The records below must be copied in full, exactly as they read.

<<<<

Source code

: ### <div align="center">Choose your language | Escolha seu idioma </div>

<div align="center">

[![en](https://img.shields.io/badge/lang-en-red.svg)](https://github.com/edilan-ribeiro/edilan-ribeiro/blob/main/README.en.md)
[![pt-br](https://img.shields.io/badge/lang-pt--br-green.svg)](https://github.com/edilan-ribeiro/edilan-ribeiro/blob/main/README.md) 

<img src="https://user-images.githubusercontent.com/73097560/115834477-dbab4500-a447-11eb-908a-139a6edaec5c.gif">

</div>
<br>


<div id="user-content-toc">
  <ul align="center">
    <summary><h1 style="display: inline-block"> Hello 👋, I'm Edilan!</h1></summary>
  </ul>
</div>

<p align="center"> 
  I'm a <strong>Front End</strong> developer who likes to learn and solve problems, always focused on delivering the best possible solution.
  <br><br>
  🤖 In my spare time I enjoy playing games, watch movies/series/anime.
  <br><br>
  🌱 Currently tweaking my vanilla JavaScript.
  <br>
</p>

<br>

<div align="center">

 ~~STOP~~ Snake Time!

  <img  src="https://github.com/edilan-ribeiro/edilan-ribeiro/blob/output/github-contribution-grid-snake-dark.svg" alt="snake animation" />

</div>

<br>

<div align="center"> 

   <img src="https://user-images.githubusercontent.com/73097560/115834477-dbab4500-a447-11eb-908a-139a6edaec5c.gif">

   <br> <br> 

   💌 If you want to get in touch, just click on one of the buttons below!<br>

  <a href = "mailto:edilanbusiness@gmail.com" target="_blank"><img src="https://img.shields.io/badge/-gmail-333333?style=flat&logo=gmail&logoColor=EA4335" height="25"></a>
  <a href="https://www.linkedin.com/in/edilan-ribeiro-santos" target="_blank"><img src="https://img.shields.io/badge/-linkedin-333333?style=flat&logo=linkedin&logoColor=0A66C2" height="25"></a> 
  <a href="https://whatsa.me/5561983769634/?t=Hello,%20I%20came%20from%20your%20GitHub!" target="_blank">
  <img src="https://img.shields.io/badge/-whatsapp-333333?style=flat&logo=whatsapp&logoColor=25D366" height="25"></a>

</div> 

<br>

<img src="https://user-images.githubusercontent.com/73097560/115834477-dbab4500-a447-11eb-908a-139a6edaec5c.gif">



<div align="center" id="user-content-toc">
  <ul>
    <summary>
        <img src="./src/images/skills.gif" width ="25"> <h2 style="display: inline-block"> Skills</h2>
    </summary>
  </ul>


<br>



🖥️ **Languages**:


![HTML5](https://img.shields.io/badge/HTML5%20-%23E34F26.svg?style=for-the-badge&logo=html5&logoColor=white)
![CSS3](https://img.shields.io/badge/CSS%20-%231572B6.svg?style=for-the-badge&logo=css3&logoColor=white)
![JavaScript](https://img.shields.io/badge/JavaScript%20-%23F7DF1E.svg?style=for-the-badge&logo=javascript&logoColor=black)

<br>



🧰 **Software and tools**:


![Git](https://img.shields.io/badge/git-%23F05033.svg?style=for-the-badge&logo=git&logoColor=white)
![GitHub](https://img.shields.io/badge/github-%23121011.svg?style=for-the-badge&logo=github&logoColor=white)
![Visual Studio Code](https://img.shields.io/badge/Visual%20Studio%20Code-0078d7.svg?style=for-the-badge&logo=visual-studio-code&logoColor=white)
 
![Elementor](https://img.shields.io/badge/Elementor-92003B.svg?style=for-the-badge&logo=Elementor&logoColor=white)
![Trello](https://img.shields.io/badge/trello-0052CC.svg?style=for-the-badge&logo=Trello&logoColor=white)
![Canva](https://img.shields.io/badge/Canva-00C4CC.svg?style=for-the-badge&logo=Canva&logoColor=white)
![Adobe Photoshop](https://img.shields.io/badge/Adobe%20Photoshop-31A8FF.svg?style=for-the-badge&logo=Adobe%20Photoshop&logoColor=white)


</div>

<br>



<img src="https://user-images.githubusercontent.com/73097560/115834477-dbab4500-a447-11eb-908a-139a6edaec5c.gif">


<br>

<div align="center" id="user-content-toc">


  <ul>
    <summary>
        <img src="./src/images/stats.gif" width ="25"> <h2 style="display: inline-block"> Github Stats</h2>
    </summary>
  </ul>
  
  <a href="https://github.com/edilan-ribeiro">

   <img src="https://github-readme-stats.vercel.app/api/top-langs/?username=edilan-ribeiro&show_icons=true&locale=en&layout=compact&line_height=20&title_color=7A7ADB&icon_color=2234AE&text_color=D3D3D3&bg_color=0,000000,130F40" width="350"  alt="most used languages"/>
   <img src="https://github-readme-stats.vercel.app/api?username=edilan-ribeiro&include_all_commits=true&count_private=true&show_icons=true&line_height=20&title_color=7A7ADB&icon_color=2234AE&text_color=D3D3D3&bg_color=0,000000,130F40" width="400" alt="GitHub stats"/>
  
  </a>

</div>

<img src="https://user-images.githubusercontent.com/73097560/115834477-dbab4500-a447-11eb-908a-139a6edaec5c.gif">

>>>>

= SOLUTION TO THE PROBLEM =
Source code

: ### <div align="center">Choose your language | Escolha seu idioma </div>

<div align="center">

[![en](https://img.shields.io/badge/lang-en-red.svg)](https://github.com/edilan-ribeiro/edilan-ribeiro/blob/main/README.en.md)
[![pt-br](https://img.shields.io/badge/lang-pt--br-green.svg)](https://github.com/edilan-ribeiro/edilan-ribeiro/blob/main/README.md) 

<img src="https://user-images.githubusercontent.com/73097560/115834477-dbab4500-a447-11eb-908a-139a6edaec5c.gif">

</div>
<br>


<div id="user-content-toc">
  <ul align="center">
    <summary><h1 style="display: inline-block"> Hello 👋, I'm Edilan!</h1></summary>
  </ul>
</div>

<p align="center"> 
  I'm a <strong>Front End</strong> developer who likes to learn and solve problems, always focused on delivering the best possible solution.
  <br><br>
  🤖 In my spare time I enjoy playing games, watch movies/series/anime.
  <br><br>
  🌱 Currently tweaking my vanilla JavaScript.
  <br>
</p>

<br>

<div align="center">

 ~~STOP~~ Snake Time!

  <img  src="https://github.com/edilan-ribeiro/edilan-ribeiro/blob/output/github-contribution-grid-snake-dark.svg" alt="snake animation" />

</div>

<br>

<div align="center"> 

   <img src="https://user-images.githubusercontent.com/73097560/115834477-dbab4500-a447-11eb-908a-139a6edaec5c.gif">

   <br> <br> 

   💌 If you want to get in touch, just click on one of the buttons below!<br>

  <a href = "mailto:edilanbusiness@gmail.com" target="_blank"><img src="https://img.shields.io/badge/-gmail-333333?style=flat&logo=gmail&logoColor=EA4335" height="25"></a>
  <a href="https://www.linkedin.com/in/edilan-ribeiro-santos" target="_blank"><img src="https://img.shields.io/badge/-linkedin-333333?style=flat&logo=linkedin&logoColor=0A66C2" height="25"></a> 
  <a href="https://whatsa.me/5561983769634/?t=Hello,%20I%20came%20from%20your%20GitHub!" target="_blank">
  <img src="https://img.shields.io/badge/-whatsapp-333333?style=flat&logo=whatsapp&logoColor=25D366" height="25"></a>

</div> 

<br>

<img src="https://user-images.githubusercontent.com/73097560/115834477-dbab4500-a447-11eb-908a-139a6edaec5c.gif">



<div align="center" id="user-content-toc">
  <ul>
    <summary>
        <img src="./src/images/skills.gif" width ="25"> <h2 style="display: inline-block"> Skills</h2>
    </summary>
  </ul>


<br>



🖥️ **Languages**:


![HTML5](https://img.shields.io/badge/HTML5%20-%23E34F26.svg?style=for-the-badge&logo=html5&logoColor=white)
![CSS3](https://img.shields.io/badge/CSS%20-%231572B6.svg?style=for-the-badge&logo=css3&logoColor=white)
![JavaScript](https://img.shields.io/badge/JavaScript%20-%23F7DF1E.svg?style=for-the-badge&logo=javascript&logoColor=black)

<br>



🧰 **Software and tools**:


![Git](https://img.shields.io/badge/git-%23F05033.svg?style=for-the-badge&logo=git&logoColor=white)
![GitHub](https://img.shields.io/badge/github-%23121011.svg?style=for-the-badge&logo=github&logoColor=white)
![Visual Studio Code](https://img.shields.io/badge/Visual%20Studio%20Code-0078d7.svg?style=for-the-badge&logo=visual-studio-code&logoColor=white)
 
![Elementor](https://img.shields.io/badge/Elementor-92003B.svg?style=for-the-badge&logo=Elementor&logoColor=white)
![Trello](https://img.shields.io/badge/trello-0052CC.svg?style=for-the-badge&logo=Trello&logoColor=white)
![Canva](https://img.shields.io/badge/Canva-00C4CC.svg?style=for-the-badge&logo=Canva&logoColor=white)
![Adobe Photoshop](https://img.shields.io/badge/Adobe%20Photoshop-31A8FF.svg?style=for-the-badge&logo=Adobe%20Photoshop&logoColor=white)


</div>

<br>



<img src="https://user-images.githubusercontent.com/73097560/115834477-dbab4500-a447-11eb-908a-139a6edaec5c.gif">


<br>

<div align="center" id="user-content-toc">


  <ul>
    <summary>
        <img src="./src/images/stats.gif" width ="25"> <h2 style="display: inline-block"> Github Stats</h2>
    </summary>
  </ul>
  
  <a href="https://github.com/edilan-ribeiro">

   <img src="https://github-readme-stats.vercel.app/api/top-langs/?username=edilan-ribeiro&show_icons=true&locale=en&layout=compact&line_height=20&title_color=7A7ADB&icon_color=2234AE&text_color=D3D3D3&bg_color=0,000000,130F40" width="350"  alt="most used languages"/>
   <img src="https://github-readme-stats.vercel.app/api?username=edilan-ribeiro&include_all_commits=true&count_private=true&show_icons=true&line_height=20&title_color=7A7ADB&icon_color=2234AE&text_color=D3D3D3&bg_color=0,000000,130F40" width="400" alt="GitHub stats"/>
  
  </a>

</div>

<img src="https://user-images.githubusercontent.com/73097560/115834477-dbab4500-a447-11eb-908a-139a6edaec5c.gif">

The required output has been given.